▶ [EXERCISE INSTRUCTIONS] The only thing to report is how many lines of the data contain the word "complexity".
GIVEN INFORMATION Start Marker
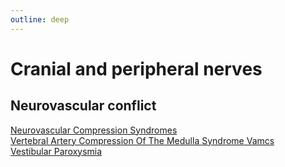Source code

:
 ```yaml
---
outline: deep
---
```


# Cranial and peripheral nerves

## Neurovascular conflict

[Neurovascular Compression Syndromes](https://radiopaedia.org/articles/neurovascular-compression-syndromes)  
[Vertebral Artery Compression Of The Medulla Syndrome Vamcs](https://radiopaedia.org/articles/vertebral-artery-compression-of-the-medulla-syndrome-vamcs)  
[Vestibular Paroxysmia](https://radiopaedia.org/articles/vestibular-paroxysmia)  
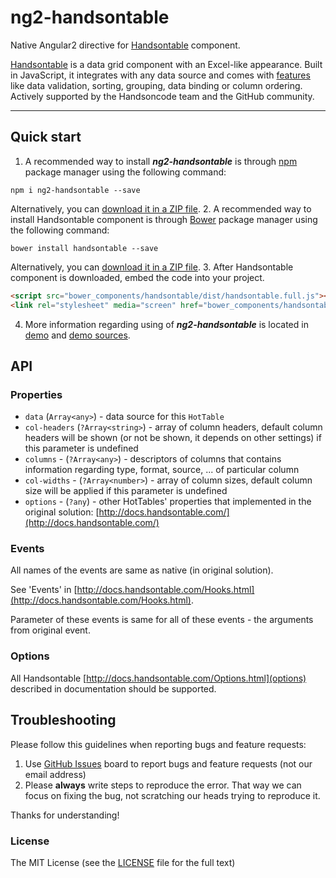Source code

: # ng2-handsontable

Native Angular2 directive for [Handsontable](https://github.com/handsontable/handsontable) component.

[Handsontable](https://github.com/handsontable/handsontable) is a data grid component with an Excel-like appearance. Built in JavaScript, it integrates with any data source and comes with [features](http://docs.handsontable.com/0.17.0/tutorial-features.html) like data validation, sorting, grouping, data binding or column ordering. Actively supported by the Handsoncode team and the GitHub community.

- - -

## Quick start

1. A recommended way to install ***ng2-handsontable*** is through [npm](https://www.npmjs.com/search?q=ng2-handsontable) package manager using the following command:

  `npm i ng2-handsontable --save`

  Alternatively, you can [download it in a ZIP file](https://github.com/valor-software/ng2-handsontable/archive/master.zip).
2. A recommended way to install Handsontable component is through [Bower](http://bower.io/search/?q=handsontable) package manager using the following command:

  `bower install handsontable --save`

  Alternatively, you can [download it in a ZIP file](https://github.com/handsontable/handsontable/archive/master.zip).
3. After Handsontable component is downloaded, embed the code into your project.

  ```html
  <script src="bower_components/handsontable/dist/handsontable.full.js"></script>
  <link rel="stylesheet" media="screen" href="bower_components/handsontable/dist/handsontable.full.css">
  ```

4. More information regarding using of ***ng2-handsontable*** is located in
  [demo](http://valor-software.github.io/ng2-handsontable/) and [demo sources](https://github.com/valor-software/ng2-handsontable/tree/master/demo).

## API

### Properties

  - `data` (`Array<any>`) - data source for this `HotTable`
  - `col-headers` (`?Array<string>`) - array of column headers, default column headers will be shown (or not be shown, it depends on other settings) if this parameter is undefined
  - `columns` - (`?Array<any>`) - descriptors of columns that contains information regarding type, format, source, ... of particular column
  - `col-widths` - (`?Array<number>`) - array of column sizes, default column size will be applied if this parameter is undefined
  - `options` - (`?any`) - other HotTables' properties that implemented in the original solution: [http://docs.handsontable.com/](http://docs.handsontable.com/)

### Events

All names of the events are same as native (in original solution).

See 'Events' in [http://docs.handsontable.com/Hooks.html](http://docs.handsontable.com/Hooks.html).

Parameter of these events is same for all of these events - the arguments from original event.

### Options

All Handsontable [http://docs.handsontable.com/Options.html](options) described in documentation should be supported.

## Troubleshooting

Please follow this guidelines when reporting bugs and feature requests:

1. Use [GitHub Issues](https://github.com/valor-software/ng2-handsontable/issues) board to report bugs and feature requests (not our email address)
2. Please **always** write steps to reproduce the error. That way we can focus on fixing the bug, not scratching our heads trying to reproduce it.

Thanks for understanding!

### License

The MIT License (see the [LICENSE](https://github.com/valor-software/ng2-handsontable/blob/master/LICENSE) file for the full text)
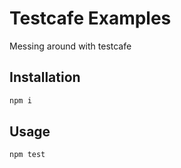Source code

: # Testcafe Examples

Messing around with testcafe

## Installation

```bash
npm i
```

## Usage

```bash
npm test
```
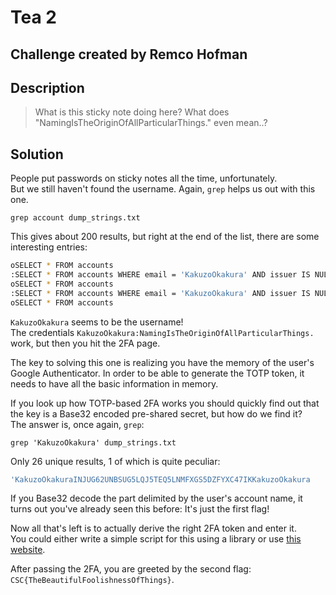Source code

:# Tea 2

## Challenge created by Remco Hofman

## Description

> What is this sticky note doing here? What does "NamingIsTheOriginOfAllParticularThings." even mean..?


## Solution

People put passwords on sticky notes all the time, unfortunately.  
But we still haven't found the username.
Again, `grep` helps us out with this one.

`grep account dump_strings.txt`

This gives about 200 results, but right at the end of the list, there are some interesting entries:

```sh
oSELECT * FROM accounts
:SELECT * FROM accounts WHERE email = 'KakuzoOkakura' AND issuer IS NULL
oSELECT * FROM accounts
:SELECT * FROM accounts WHERE email = 'KakuzoOkakura' AND issuer IS NULL
oSELECT * FROM accounts
```

`KakuzoOkakura` seems to be the username!  
The credentials `KakuzoOkakura:NamingIsTheOriginOfAllParticularThings.` work, but then you hit the 2FA page.

The key to solving this one is realizing you have the memory of the user's Google Authenticator.
In order to be able to generate the TOTP token, it needs to have all the basic information in memory.

If you look up how TOTP-based 2FA works you should quickly find out that the key is a Base32 encoded pre-shared secret, but how do we find it?  
The answer is, once again, `grep`:

`grep 'KakuzoOkakura' dump_strings.txt`

Only 26 unique results, 1 of which is quite peculiar:

```sh
'KakuzoOkakuraINJUG62UNBSUG5LQJ5TEQ5LNMFXGS5DZFYXC47IKKakuzoOkakura
```

If you Base32 decode the part delimited by the user's account name, it turns out you've already seen this before:
It's just the first flag!

Now all that's left is to actually derive the right 2FA token and enter it.  
You could either write a simple script for this using a library or use [this website](https://totp.danhersam.com/#/INJUG62UNBSUG5LQJ5TEQ5LNMFXGS5DZFYXC47IK).

After passing the 2FA, you are greeted by the second flag: `CSC{TheBeautifulFoolishnessOfThings}`.
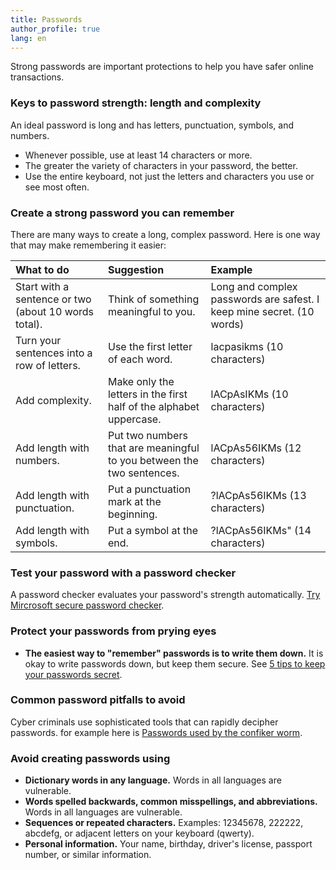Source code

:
 ```yaml
---
title: Passwords
author_profile: true
lang: en
---
```

Strong passwords are important protections to help you have safer online transactions.

### Keys to password strength: length and complexity

An ideal password is long and has letters, punctuation, symbols, and numbers.

* Whenever possible, use at least 14 characters or more.
* The greater the variety of characters in your password, the better.
* Use the entire keyboard, not just the letters and characters you use or see most often.

### Create a strong password you can remember

There are many ways to create a long, complex password. Here is one way that may make remembering it easier:

|**What to do**|**Suggestion**|**Example**|
|:----|:----|:----|
|Start with a sentence or two (about 10 words total).|Think of something meaningful to you.|Long and complex passwords are safest. I keep mine secret. (10 words)|
|Turn your sentences into a row of letters.|Use the first letter of each word.|lacpasikms (10 characters)|
|Add complexity.|Make only the letters in the first half of the alphabet uppercase.|lACpAsIKMs (10 characters)|
|Add length with numbers.|Put two numbers that are meaningful to you between the two sentences.|lACpAs56IKMs (12 characters)|
|Add length with punctuation.|Put a punctuation mark at the beginning.|?lACpAs56IKMs (13 characters)|
|Add length with symbols.|Put a symbol at the end.|?lACpAs56IKMs" (14 characters)|

### Test your password with a password checker

A password checker evaluates your password's strength automatically. [Try Mircrosoft secure password checker](https://www.microsoft.com/protect/fraud/passwords/checker.aspx?WT.mc_id=Site_Link).

### Protect your passwords from prying eyes

* **The easiest way to "remember" passwords is to write them down.**
  It is okay to write passwords down, but keep them secure. See [5 tips to keep your passwords secret](https://omid.dev/computer/safety-tips/keep-your-passwords-secret).

### Common password pitfalls to avoid

Cyber criminals use sophisticated tools that can rapidly decipher passwords. for example here is [Passwords used by the confiker worm](https://omid.dev/computer/security/passwords/passwords-used-by-the-conficker-worm).

### Avoid creating passwords using

* **Dictionary words in any language.**
  Words in all languages are vulnerable.
* **Words spelled backwards, common misspellings, and abbreviations.**
  Words in all languages are vulnerable.
* **Sequences or repeated characters.**
  Examples: 12345678, 222222, abcdefg, or adjacent letters on your keyboard (qwerty).
* **Personal information.**
  Your name, birthday, driver's license, passport number, or similar information.
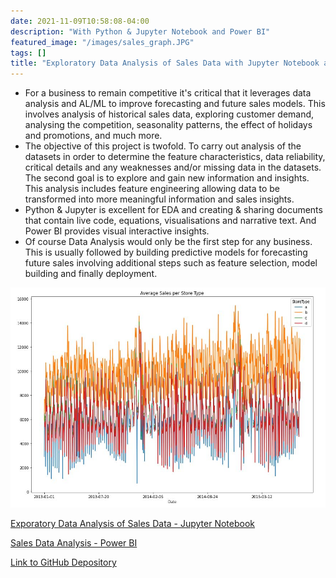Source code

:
 ```yaml
---
date: 2021-11-09T10:58:08-04:00
description: "With Python & Jupyter Notebook and Power BI"
featured_image: "/images/sales_graph.JPG"
tags: []
title: "Exploratory Data Analysis of Sales Data with Jupyter Notebook and Power BI"
---
```


* For a business to remain competitive it's critical that it leverages data analysis and AL/ML to improve forecasting and future sales models. This involves analysis of historical sales data, exploring customer demand, analysing the competition, seasonality patterns, the effect of holidays and promotions, and much more.
* The objective of this project is twofold. To carry out analysis of the datasets in order to determine the feature characteristics, data reliability, critical details and any weaknesses and/or missing data in the datasets. The second goal is to explore and gain new information and insights. This analysis includes feature engineering allowing data to be transformed into more meaningful information and sales insights.  
* Python & Jupyter is excellent for EDA and creating & sharing documents that contain live code, equations, visualisations and narrative text. And Power BI provides visual interactive insights.
* Of course Data Analysis would only be the first step for any business. This is usually followed by building predictive models for forecasting future sales involving additional steps such as feature selection, model building and finally deployment.


[![](/images/sales_graph.JPG)](https://eamoned.github.io/Sales-Data-Analysis/)

[Exporatory Data Analysis of Sales Data - Jupyter Notebook](https://eamoned.github.io/Sales-Data-Analysis/)

[Sales Data Analysis - Power BI](https://app.powerbi.com/view?r=eyJrIjoiZmFlMmY4MmEtNzIyMC00YTE5LTk1ZTktM2RiMDk5ZTNiNTM2IiwidCI6Ijg3YzljNDEwLWY1Y2ItNDA0Ny1iOGQ5LTBlZGM0MTllZDUyMSJ9&pageName=ReportSection)

[Link to GitHub Depository](https://github.com/Eamoned/Sales-Data-Analysis)
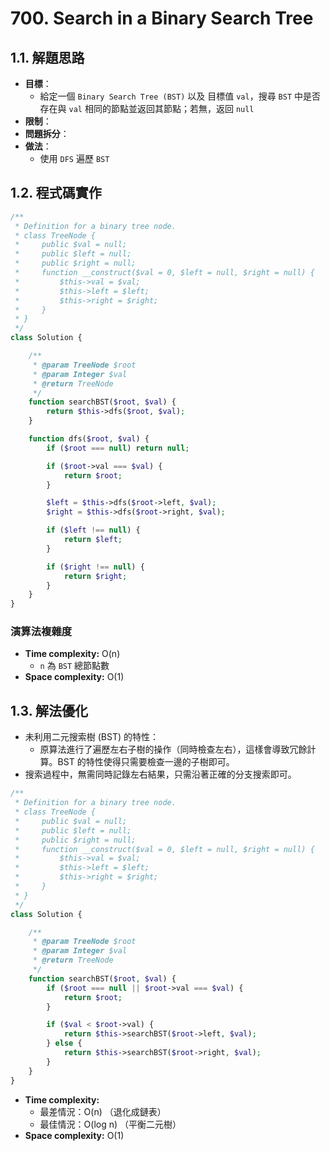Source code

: # 700. Search in a Binary Search Tree

## 1.1. 解題思路

- **目標**：
  - 給定一個 `Binary Search Tree (BST)` 以及 目標值 `val`，搜尋 `BST` 中是否存在與 `val` 相同的節點並返回其節點；若無，返回 `null`
- **限制**：
- **問題拆分**：
- **做法**：
  - 使用 `DFS` 遍歷 `BST`

## 1.2. 程式碼實作

```php
/**
 * Definition for a binary tree node.
 * class TreeNode {
 *     public $val = null;
 *     public $left = null;
 *     public $right = null;
 *     function __construct($val = 0, $left = null, $right = null) {
 *         $this->val = $val;
 *         $this->left = $left;
 *         $this->right = $right;
 *     }
 * }
 */
class Solution {

    /**
     * @param TreeNode $root
     * @param Integer $val
     * @return TreeNode
     */
    function searchBST($root, $val) {
        return $this->dfs($root, $val);
    }

    function dfs($root, $val) {
        if ($root === null) return null;

        if ($root->val === $val) {
            return $root;
        }

        $left = $this->dfs($root->left, $val);
        $right = $this->dfs($root->right, $val);

        if ($left !== null) {
            return $left;
        }

        if ($right !== null) {
            return $right;
        }
    }
}
```

### 演算法複雜度

- **Time complexity:** O(n)
  - `n` 為 `BST` 總節點數
- **Space complexity:** O(1)

## 1.3. 解法優化

- 未利用二元搜索樹 (BST) 的特性：
  - 原算法進行了遍歷左右子樹的操作（同時檢查左右），這樣會導致冗餘計算。BST 的特性使得只需要檢查一邊的子樹即可。
- 搜索過程中，無需同時記錄左右結果，只需沿著正確的分支搜索即可。

```php
/**
 * Definition for a binary tree node.
 * class TreeNode {
 *     public $val = null;
 *     public $left = null;
 *     public $right = null;
 *     function __construct($val = 0, $left = null, $right = null) {
 *         $this->val = $val;
 *         $this->left = $left;
 *         $this->right = $right;
 *     }
 * }
 */
class Solution {

    /**
     * @param TreeNode $root
     * @param Integer $val
     * @return TreeNode
     */
    function searchBST($root, $val) {
        if ($root === null || $root->val === $val) {
            return $root;
        }

        if ($val < $root->val) {
            return $this->searchBST($root->left, $val);
        } else {
            return $this->searchBST($root->right, $val);
        }
    }
}
```

- **Time complexity:**
  - 最差情況：O(n) （退化成鏈表）
  - 最佳情況：O(log n) （平衡二元樹）
- **Space complexity:** O(1)
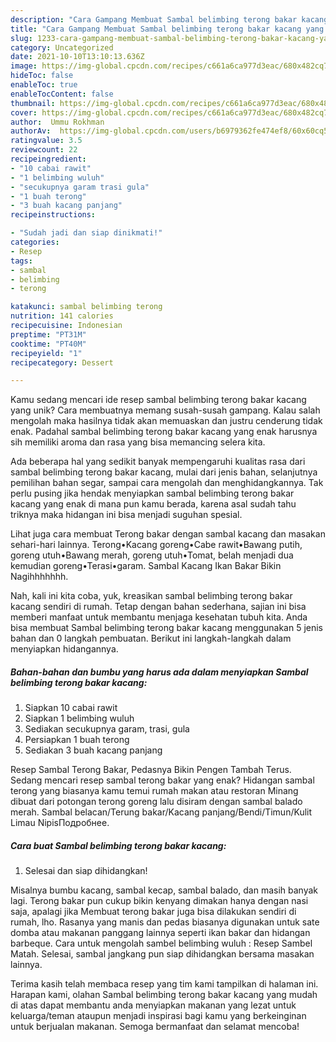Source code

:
 ```yaml
---
description: "Cara Gampang Membuat Sambal belimbing terong bakar kacang yang Lezat Sekali"
title: "Cara Gampang Membuat Sambal belimbing terong bakar kacang yang Lezat Sekali"
slug: 1233-cara-gampang-membuat-sambal-belimbing-terong-bakar-kacang-yang-lezat-sekali
category: Uncategorized
date: 2021-10-10T13:10:13.636Z
image: https://img-global.cpcdn.com/recipes/c661a6ca977d3eac/680x482cq70/sambal-belimbing-terong-bakar-kacang-foto-resep-utama.jpg
hideToc: false
enableToc: true
enableTocContent: false
thumbnail: https://img-global.cpcdn.com/recipes/c661a6ca977d3eac/680x482cq70/sambal-belimbing-terong-bakar-kacang-foto-resep-utama.jpg
cover: https://img-global.cpcdn.com/recipes/c661a6ca977d3eac/680x482cq70/sambal-belimbing-terong-bakar-kacang-foto-resep-utama.jpg
author:  Ummu Rokhman
authorAv:  https://img-global.cpcdn.com/users/b6979362fe474ef8/60x60cq50/avatar.jpg
ratingvalue: 3.5
reviewcount: 22
recipeingredient:
- "10 cabai rawit"
- "1 belimbing wuluh"
- "secukupnya garam trasi gula"
- "1 buah terong"
- "3 buah kacang panjang"
recipeinstructions:

- "Sudah jadi dan siap dinikmati!"
categories:
- Resep
tags:
- sambal
- belimbing
- terong

katakunci: sambal belimbing terong 
nutrition: 141 calories
recipecuisine: Indonesian
preptime: "PT31M"
cooktime: "PT40M"
recipeyield: "1"
recipecategory: Dessert

---
```



Kamu sedang mencari ide resep sambal belimbing terong bakar kacang yang unik? Cara membuatnya memang susah-susah gampang. Kalau salah mengolah maka hasilnya tidak akan memuaskan dan justru cenderung tidak enak. Padahal sambal belimbing terong bakar kacang yang enak harusnya sih memiliki aroma dan rasa yang bisa memancing selera kita.


Ada beberapa hal yang sedikit banyak mempengaruhi kualitas rasa dari sambal belimbing terong bakar kacang, mulai dari jenis bahan, selanjutnya pemilihan bahan segar, sampai cara mengolah dan menghidangkannya. Tak perlu pusing jika hendak menyiapkan sambal belimbing terong bakar kacang yang enak di mana pun kamu berada, karena asal sudah tahu triknya maka hidangan ini bisa menjadi suguhan spesial.

Lihat juga cara membuat Terong bakar dengan sambal kacang dan masakan sehari-hari lainnya. Terong•Kacang goreng•Cabe rawit•Bawang putih, goreng utuh•Bawang merah, goreng utuh•Tomat, belah menjadi dua kemudian goreng•Terasi•garam. Sambal Kacang Ikan Bakar Bikin Nagihhhhhhh.


Nah, kali ini kita coba, yuk, kreasikan sambal belimbing terong bakar kacang sendiri di rumah. Tetap dengan bahan sederhana, sajian ini bisa memberi manfaat untuk membantu menjaga kesehatan tubuh kita. Anda bisa membuat Sambal belimbing terong bakar kacang menggunakan 5 jenis bahan dan 0 langkah pembuatan. Berikut ini langkah-langkah dalam menyiapkan hidangannya.

<!--inarticleads1-->

##### Bahan-bahan dan bumbu yang harus ada dalam menyiapkan Sambal belimbing terong bakar kacang:

1. Siapkan 10 cabai rawit
1. Siapkan 1 belimbing wuluh
1. Sediakan secukupnya garam, trasi, gula
1. Persiapkan 1 buah terong
1. Sediakan 3 buah kacang panjang


Resep Sambal Terong Bakar, Pedasnya Bikin Pengen Tambah Terus. Sedang mencari resep sambal terong bakar yang enak? Hidangan sambal terong yang biasanya kamu temui rumah makan atau restoran Minang dibuat dari potongan terong goreng lalu disiram dengan sambal balado merah. Sambal belacan/Terung bakar/Kacang panjang/Bendi/Timun/Kulit Limau NipisПодробнее. 

<!--inarticleads2-->

##### Cara buat Sambal belimbing terong bakar kacang:


1. Selesai dan siap dihidangkan!

Misalnya bumbu kacang, sambal kecap, sambal balado, dan masih banyak lagi. Terong bakar pun cukup bikin kenyang dimakan hanya dengan nasi saja, apalagi jika Membuat terong bakar juga bisa dilakukan sendiri di rumah, lho. Rasanya yang manis dan pedas biasanya digunakan untuk sate domba atau makanan panggang lainnya seperti ikan bakar dan hidangan barbeque. Cara untuk mengolah sambel belimbing wuluh : Resep Sambel Matah. Selesai, sambal jangkang pun siap dihidangkan bersama masakan lainnya. 

Terima kasih telah membaca resep yang tim kami tampilkan di halaman ini. Harapan kami, olahan Sambal belimbing terong bakar kacang yang mudah di atas dapat membantu anda menyiapkan makanan yang lezat untuk keluarga/teman ataupun menjadi inspirasi bagi kamu yang berkeinginan untuk berjualan makanan. Semoga bermanfaat dan selamat mencoba!

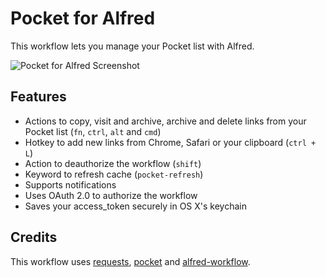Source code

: Pocket for Alfred
==============

This workflow lets you manage your Pocket list with Alfred.

![Pocket for Alfred Screenshot](https://raw.github.com/fniephaus/alfred-pocket/master/screenshot.gif)


## Features

- Actions to copy, visit and archive, archive and delete links from your Pocket list (```fn```, ```ctrl```, ```alt``` and ```cmd```)
- Hotkey to add new links from Chrome, Safari or your clipboard (```ctrl + L```)
- Action to deauthorize the workflow (```shift```)
- Keyword to refresh cache (```pocket-refresh```)
- Supports notifications
- Uses OAuth 2.0 to authorize the workflow
- Saves your access_token securely in OS X's keychain


## Credits

This workflow uses [requests](https://github.com/kennethreitz/requests), [pocket](https://github.com/tapanpandita/pocket) and [alfred-workflow](https://github.com/deanishe/alfred-workflow).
GIVEN INFORMATION End Marker
▶ [TASK RESPONSE] 6